Individuals with BPD can also experience disturbances in their sense of identity, exhibiting unstable self-image, excessive self-criticism, and feelings of emptiness.2 Their self-presentation can fluctuate depending on the group or situation they are in, with the sufferer's sense of identity being experienced as dependent on a specific relationship.3

It is now widely accepted that mental health difficulties in parents impact on parenting and, subsequently, on outcomes for the child.4–7 However, despite the clear need for it, there is a paucity of research into the influences of parental BPD on parent as well as child. To the best of our knowledge, no attempt has been made at synthesis of the little that does exist. A better understanding of the impact of BPD on parenting and on children's outcomes might inform the development of interventions for this vulnerable group.


Considering that BPD is most commonly diagnosed in women,8 many of whom will be mothers,9 the current review will draw together research considering maternal BPD. The aim is to systematically synthesise the findings of this research, in order to provide a better understanding of the consequences of maternal BPD.

Two questions are explored:

  1. Are there deficits and difficulties in the parenting of mothers with BPD?

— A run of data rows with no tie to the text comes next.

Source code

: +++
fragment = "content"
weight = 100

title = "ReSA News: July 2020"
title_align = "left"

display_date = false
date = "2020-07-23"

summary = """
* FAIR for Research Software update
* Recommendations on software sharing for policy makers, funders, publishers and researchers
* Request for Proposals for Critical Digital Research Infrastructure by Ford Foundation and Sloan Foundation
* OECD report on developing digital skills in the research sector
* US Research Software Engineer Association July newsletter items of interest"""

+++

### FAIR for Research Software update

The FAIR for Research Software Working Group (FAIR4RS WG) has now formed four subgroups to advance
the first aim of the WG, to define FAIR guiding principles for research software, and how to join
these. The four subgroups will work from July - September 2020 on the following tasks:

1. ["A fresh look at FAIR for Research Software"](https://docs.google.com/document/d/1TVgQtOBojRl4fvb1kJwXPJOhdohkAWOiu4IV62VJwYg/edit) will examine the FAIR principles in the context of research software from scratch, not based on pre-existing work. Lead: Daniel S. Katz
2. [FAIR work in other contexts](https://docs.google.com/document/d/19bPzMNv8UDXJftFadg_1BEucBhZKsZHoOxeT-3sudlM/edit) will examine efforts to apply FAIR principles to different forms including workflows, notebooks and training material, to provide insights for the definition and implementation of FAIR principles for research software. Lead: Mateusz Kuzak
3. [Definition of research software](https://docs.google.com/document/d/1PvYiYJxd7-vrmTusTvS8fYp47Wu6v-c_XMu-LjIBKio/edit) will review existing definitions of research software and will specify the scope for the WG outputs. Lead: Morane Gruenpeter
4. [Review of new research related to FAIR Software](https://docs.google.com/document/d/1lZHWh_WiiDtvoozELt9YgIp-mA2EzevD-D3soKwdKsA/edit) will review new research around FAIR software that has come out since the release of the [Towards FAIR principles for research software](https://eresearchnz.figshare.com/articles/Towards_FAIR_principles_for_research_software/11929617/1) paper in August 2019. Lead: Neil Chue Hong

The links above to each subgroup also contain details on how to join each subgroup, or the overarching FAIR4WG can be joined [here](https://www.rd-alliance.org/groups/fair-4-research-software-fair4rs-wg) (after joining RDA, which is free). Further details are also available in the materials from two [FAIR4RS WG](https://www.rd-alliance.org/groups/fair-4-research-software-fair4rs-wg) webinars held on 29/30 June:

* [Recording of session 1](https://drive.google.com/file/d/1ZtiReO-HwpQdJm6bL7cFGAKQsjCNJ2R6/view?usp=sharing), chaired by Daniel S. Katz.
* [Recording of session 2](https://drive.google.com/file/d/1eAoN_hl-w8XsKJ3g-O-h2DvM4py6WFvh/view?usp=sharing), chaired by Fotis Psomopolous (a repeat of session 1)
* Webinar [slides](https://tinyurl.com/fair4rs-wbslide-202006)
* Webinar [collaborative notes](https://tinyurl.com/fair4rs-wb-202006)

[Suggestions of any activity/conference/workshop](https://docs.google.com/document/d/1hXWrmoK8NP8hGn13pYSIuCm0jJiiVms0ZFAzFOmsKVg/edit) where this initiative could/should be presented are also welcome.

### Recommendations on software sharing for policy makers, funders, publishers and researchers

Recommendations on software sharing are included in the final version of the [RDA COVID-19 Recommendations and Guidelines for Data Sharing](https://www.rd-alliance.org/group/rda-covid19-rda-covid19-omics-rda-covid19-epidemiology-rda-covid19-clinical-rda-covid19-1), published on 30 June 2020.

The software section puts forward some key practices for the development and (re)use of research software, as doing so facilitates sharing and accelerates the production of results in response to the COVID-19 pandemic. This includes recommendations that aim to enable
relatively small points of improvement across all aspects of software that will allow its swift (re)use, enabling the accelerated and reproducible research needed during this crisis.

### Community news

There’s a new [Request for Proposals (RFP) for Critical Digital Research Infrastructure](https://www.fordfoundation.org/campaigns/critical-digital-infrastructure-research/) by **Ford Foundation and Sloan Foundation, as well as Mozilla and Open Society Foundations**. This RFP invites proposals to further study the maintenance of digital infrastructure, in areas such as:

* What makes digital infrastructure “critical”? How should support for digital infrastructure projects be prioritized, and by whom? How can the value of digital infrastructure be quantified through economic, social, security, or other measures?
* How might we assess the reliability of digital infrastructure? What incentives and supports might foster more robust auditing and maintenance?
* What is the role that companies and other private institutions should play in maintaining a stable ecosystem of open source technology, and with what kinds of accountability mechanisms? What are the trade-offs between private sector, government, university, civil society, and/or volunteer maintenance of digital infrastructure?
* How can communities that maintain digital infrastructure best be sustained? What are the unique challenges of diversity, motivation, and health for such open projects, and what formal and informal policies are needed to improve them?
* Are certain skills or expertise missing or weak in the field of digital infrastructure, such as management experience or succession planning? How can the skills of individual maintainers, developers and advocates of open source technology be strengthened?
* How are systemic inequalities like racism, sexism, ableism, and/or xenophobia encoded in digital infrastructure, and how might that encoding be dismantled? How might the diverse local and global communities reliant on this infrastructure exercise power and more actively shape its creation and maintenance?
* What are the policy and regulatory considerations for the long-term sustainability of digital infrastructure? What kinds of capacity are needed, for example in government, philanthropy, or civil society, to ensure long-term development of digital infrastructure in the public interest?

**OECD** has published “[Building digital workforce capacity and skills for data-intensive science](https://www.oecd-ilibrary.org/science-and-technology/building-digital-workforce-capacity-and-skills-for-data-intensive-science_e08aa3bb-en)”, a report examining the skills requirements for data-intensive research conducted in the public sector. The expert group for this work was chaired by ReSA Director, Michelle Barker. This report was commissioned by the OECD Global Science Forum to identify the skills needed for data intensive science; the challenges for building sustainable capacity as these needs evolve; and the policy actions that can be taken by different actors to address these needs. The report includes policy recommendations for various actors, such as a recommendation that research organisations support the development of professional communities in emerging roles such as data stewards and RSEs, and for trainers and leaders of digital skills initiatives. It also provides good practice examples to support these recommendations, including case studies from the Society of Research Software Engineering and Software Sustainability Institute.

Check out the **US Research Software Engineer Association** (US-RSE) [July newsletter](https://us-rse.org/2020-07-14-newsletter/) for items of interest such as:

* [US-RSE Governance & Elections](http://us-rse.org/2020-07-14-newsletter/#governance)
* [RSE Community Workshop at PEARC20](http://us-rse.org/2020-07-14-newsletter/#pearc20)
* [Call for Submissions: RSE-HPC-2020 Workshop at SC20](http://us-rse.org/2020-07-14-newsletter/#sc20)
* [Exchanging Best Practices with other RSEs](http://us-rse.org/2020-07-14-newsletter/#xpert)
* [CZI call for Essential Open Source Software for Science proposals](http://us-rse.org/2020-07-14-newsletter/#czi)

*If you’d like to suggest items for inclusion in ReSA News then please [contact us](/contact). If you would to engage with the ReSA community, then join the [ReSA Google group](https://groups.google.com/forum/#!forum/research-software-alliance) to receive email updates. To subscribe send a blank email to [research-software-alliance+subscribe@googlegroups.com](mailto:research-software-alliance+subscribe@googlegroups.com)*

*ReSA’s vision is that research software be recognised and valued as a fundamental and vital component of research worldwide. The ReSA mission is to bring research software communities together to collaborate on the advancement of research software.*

  2. What difficulties are experienced by children of mothers with BPD?

Study selection and analysis

Searches were conducted on PsycINFO and MEDLINE.

The search string was: “child*” AND (“borderline personality disorder” OR “emotionally unstable personality disorder”). Figure 1 depicts the search process at the final date for checking: 10 July 2014.

Non-English language articles were removed, leaving 3405 articles. After removing duplicates, there remained 2579. In stage 1, titles and abstracts were read against inclusion/exclusion criteria by LP, and a random 10% were re-rated by an independent researcher. Agreement was 97.8%. Disagreements were resolved on discussion.

This resulted in removal of 2510 articles, leaving 70. At stage 2, each full paper was scrutinised against the inclusion/exclusion criteria (table 1).

Table 1

Inclusion and exclusion criteria

Consequently, 54 papers were excluded (the reasons are summarised in table 2).

Table 2

Reasons for exclusion following full-text examination

This left 17 papers that satisfied the inclusion/exclusion criteria. Reference lists were scrutinised for titles relevant to the review. This revealed no further papers.

Eight prominent authors were contacted, and asked to identify any additional studies, but none were found.

Quality appraisal

The Strengthening the Reporting of Observational studies in Epidemiology (STROBE) checklist10 is widely accepted as a tool for improving the quality of reporting of observational studies.11 The cross-sectional variant lists 22 areas that are required for highest quality reporting of cross-sectional research. For this review, each area was rated on a five-point scale, and scores averaged to provide a total score. Four papers were categorised as ‘average to above average’, and 13 as ‘above average to good’ (terms based on the Jadad scale,12 which ranges from 0 (bad) to 5 (good); table 3).

Table 3

Five-point rating system developed to score the STROBE checklist

Five randomly selected articles were re-scored by an independent rater. Inter-rater reliability was assessed using Spearman’s correlation, giving a strong, positive correlation between quality ratings, rs=0.95, n=5, p=0.014. The primary researcher’s ratings were, therefore, accepted.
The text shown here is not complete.